Auf großen Anhängern stapeln sich Bienenkästen am Straßenrand. Offenbar werden diese ständig bewegt, wodurch die Bienen eine große Abwechslung ihres Speiseplanes haben und die Natur sich an neuen Stellen über die befruchtenden Besucher freuen kann.
Auch hier, in der Stadt, als auch in den Bergen, sehen wir keinen Müll. Sie sind wirklich sehr sauber, diese Russen.
Wehrtürme – Markenzeichen des Kaukasus
Wir erreichen ein schönes, offenes Tal. An einem Hang ragt ein hoher Wehrturm auf. Schon aus der Entfernung können wir ein paar davon in den Bergen hier sehen. Diese sind ein sehr typisches Merkmal des Kaukasus. Ganze Dörfer wurden aus Wehrtürmen gebaut. Dabei schichten die Bewohner aus Steinen einen quadratischen Turm auf und versehen ihn mit Stockwerken aus Holz, auf denen verschiedene Familien und das Vieh leben.
Auch hier zählt das Prinzip: Höher ist immer besser. Bis zu vier Stockwerke gibt es. Bei einem Angriff können sich alle Familien in ihre Türme zurückziehen und von der Turmspitze hinab mit Pfeilen schießen.

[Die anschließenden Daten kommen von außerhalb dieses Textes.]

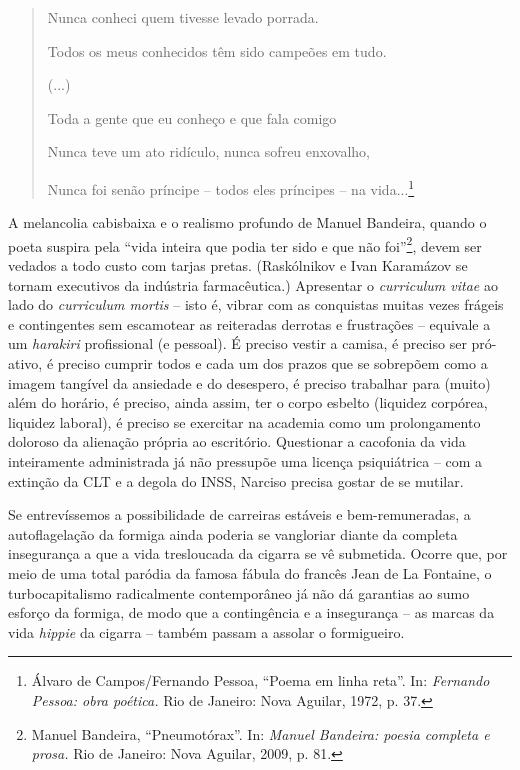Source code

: \begin{quote}
Nunca conheci quem tivesse levado porrada.

Todos os meus conhecidos têm sido campeões em tudo.

(...)

Toda a gente que eu conheço e que fala comigo

Nunca teve um ato ridículo, nunca sofreu enxovalho,

Nunca foi senão príncipe -- todos eles príncipes -- na vida...\footnote{Álvaro
  de Campos/Fernando Pessoa, ``Poema em linha reta''. In: \emph{Fernando
  Pessoa: obra poética.} Rio de Janeiro: Nova Aguilar, 1972, p. 37.}
\end{quote}

A melancolia cabisbaixa e o realismo profundo de Manuel Bandeira, quando
o poeta suspira pela ``vida inteira que podia ter sido e que não
foi''\footnote{Manuel Bandeira, ``Pneumotórax''. In: \emph{Manuel
  Bandeira: poesia completa e prosa.} Rio de Janeiro: Nova Aguilar,
  2009, p. 81.}, devem ser vedados a todo custo com tarjas pretas.
(Raskólnikov e Ivan Karamázov se tornam executivos da indústria
farmacêutica.) Apresentar o \emph{curriculum vitae} ao lado do
\emph{curriculum mortis} -- isto é, vibrar com as conquistas muitas
vezes frágeis e contingentes sem escamotear as reiteradas derrotas e
frustrações -- equivale a um \emph{harakiri} profissional (e pessoal). É
preciso vestir a camisa, é preciso ser pró-ativo, é preciso cumprir
todos e cada um dos prazos que se sobrepõem como a imagem tangível da
ansiedade e do desespero, é preciso trabalhar para (muito) além do
horário, é preciso, ainda assim, ter o corpo esbelto (liquidez corpórea,
liquidez laboral), é preciso se exercitar na academia como um
prolongamento doloroso da alienação própria ao escritório. Questionar a
cacofonia da vida inteiramente administrada já não pressupõe uma licença
psiquiátrica -- com a extinção da CLT e a degola do INSS, Narciso
precisa gostar de se mutilar.

Se entrevíssemos a possibilidade de carreiras estáveis e
bem-remuneradas, a autoflagelação da formiga ainda poderia se vangloriar
diante da completa insegurança a que a vida tresloucada da cigarra se vê
submetida. Ocorre que, por meio de uma total paródia da famosa fábula do
francês Jean de La Fontaine, o turbocapitalismo radicalmente
contemporâneo já não dá garantias ao sumo esforço da formiga, de modo
que a contingência e a insegurança -- as marcas da vida \emph{hippie} da
cigarra -- também passam a assolar o formigueiro.

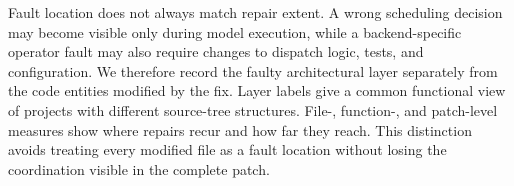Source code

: Fault location does not always match repair extent. A wrong scheduling decision may become visible only during model execution, while a backend-specific operator fault may also require changes to dispatch logic, tests, and configuration. We therefore record the faulty architectural layer separately from the code entities modified by the fix. Layer labels give a common functional view of projects with different source-tree structures. File-, function-, and patch-level measures show where repairs recur and how far they reach. This distinction avoids treating every modified file as a fault location without losing the coordination visible in the complete patch.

Vielleicht ist es Zufall, aber auch die Bewohner der kalten Inseln der Nordsee rund um Schottland haben schon vor langer Zeit ähnliche Wehrtürme gebaut.

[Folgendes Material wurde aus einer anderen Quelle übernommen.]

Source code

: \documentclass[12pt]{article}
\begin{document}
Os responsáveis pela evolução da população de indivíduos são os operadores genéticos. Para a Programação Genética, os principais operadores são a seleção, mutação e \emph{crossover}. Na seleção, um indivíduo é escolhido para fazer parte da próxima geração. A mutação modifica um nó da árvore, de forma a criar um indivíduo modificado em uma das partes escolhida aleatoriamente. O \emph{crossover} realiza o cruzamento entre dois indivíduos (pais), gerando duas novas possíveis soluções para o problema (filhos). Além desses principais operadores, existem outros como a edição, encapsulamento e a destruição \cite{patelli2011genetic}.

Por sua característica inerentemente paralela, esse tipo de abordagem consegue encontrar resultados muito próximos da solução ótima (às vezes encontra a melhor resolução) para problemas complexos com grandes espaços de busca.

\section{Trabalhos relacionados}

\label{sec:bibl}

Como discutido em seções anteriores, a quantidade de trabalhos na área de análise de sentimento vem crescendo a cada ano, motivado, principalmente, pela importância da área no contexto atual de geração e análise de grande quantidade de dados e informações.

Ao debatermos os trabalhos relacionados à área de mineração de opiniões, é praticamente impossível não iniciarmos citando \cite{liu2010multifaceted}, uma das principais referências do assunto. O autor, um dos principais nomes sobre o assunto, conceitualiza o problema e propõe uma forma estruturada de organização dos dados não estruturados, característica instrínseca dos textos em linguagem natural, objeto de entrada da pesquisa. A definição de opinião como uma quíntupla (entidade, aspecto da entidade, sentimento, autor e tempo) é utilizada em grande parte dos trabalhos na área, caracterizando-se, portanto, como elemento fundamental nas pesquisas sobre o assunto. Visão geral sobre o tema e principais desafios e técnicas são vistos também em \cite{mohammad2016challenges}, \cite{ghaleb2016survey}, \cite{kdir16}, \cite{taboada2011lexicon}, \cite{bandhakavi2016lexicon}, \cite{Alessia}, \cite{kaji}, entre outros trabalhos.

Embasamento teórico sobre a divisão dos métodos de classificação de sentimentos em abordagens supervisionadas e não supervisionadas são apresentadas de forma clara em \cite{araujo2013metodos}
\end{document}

Alan biegt mit seinem fetten SUV in ein Tal ab und folgt der Schotterstraße bis zum Ende. Am Fuß des Berges und am Rand zu einem Gebirgsfluss sehen wir eine seltsame Formation aus Steinhäuschen mit dunklen Schieferdächern, die zu klein sind, um bewohnt zu sein. Aber sie sind es.
Eine Stadt der Toten!
An der Vorder- und Rückseite jeden Häuschens sind Öffnungen, durch die wir aus der Nähe haufenweise die menschlichen Knochen ganzer Familien sehen erkennen können. Es handelte sich um die Totenstadt „Dargaws“ der vergangenen Völker des Kaukasus, den Alanen und Osseten. Aleksandra erklärt, dass der soziale Status eines Hauses an seiner Lage zu erkennen ist. Je weiter oben die Gräber an dem Hang liegen, desto bedeutsamer waren die Familien.
Die Nekropolis Dargaws
Die Totenstadt in Nordossetien, bekannt als Dargaws, ist eine mittelalterliche Nekropole. Die Menschen in der Region haben seit dem 14. Jahrhundert ihre Verstorbenen in den Häusern dieser Stadt bestattet. Im 17. Jahrhundert wurde Dargaws als Quarantäneplatz für Pestkranke genutzt. Die Gebäude in Dargaws sehen aus wie kleine Wohnhäuser und es wird angenommen, dass sie im Laufe der Jahrhunderte entstanden sind. Es gibt viele Legenden und Geschichten, die sich um diese geheimnisvolle Geisterstadt ranken.
Natursteine
Durch die Öffnungen bläst ständig Wind durch die Gräber. Deswegen haben sich die Leichen nicht zersetzt, sondern wurden auf natürliche Art mumifiziert.
Allerdings haben Stoffe nicht ausgereicht, um die Körper zusammenzuhalten. Daher sehen wir vor allem eine Sammlung verstreuter Knochen anstelle intakter Skelette.
Diese Toten hatten in ihrer Ewigkeit beste Aussicht
Als wir zu unserem Auto zurück gehen gibt mir ein Junge die Hand und begrüßt mich. Später gibt er mir wieder die Hand, als ich aus einem Klo komme, geht dann zu deinem Vater uns sagt ihm auf russisch, ich bin sein Freund – das übersetzt mir Uli. Sehr rührend.
Alan kommt die Idee zu einem schönen Wasserfall zu fahren. Das einzige, kleine Problem ist jedoch, dass der hinter der Grenze zu Georgien liegt… und unsere russischen Gastgeber ihre russischen Pässe nicht dabei haben.
Alan versucht dennoch sein Glück am kleinen Grenzposten. Er redet eine ganze Zeit lang mit seinen südlichen Landesnachbarn, doch diese bleiben hart. Auch wenn Russen beliebig nach Georgien einreisen können – was umgekehrt nicht der Fall ist – brauchen sie mindestens dafür einen Pass.
Wir erkunden mehr von den Bergen des Kaukasus und treten unsere Reise nach Georgien an.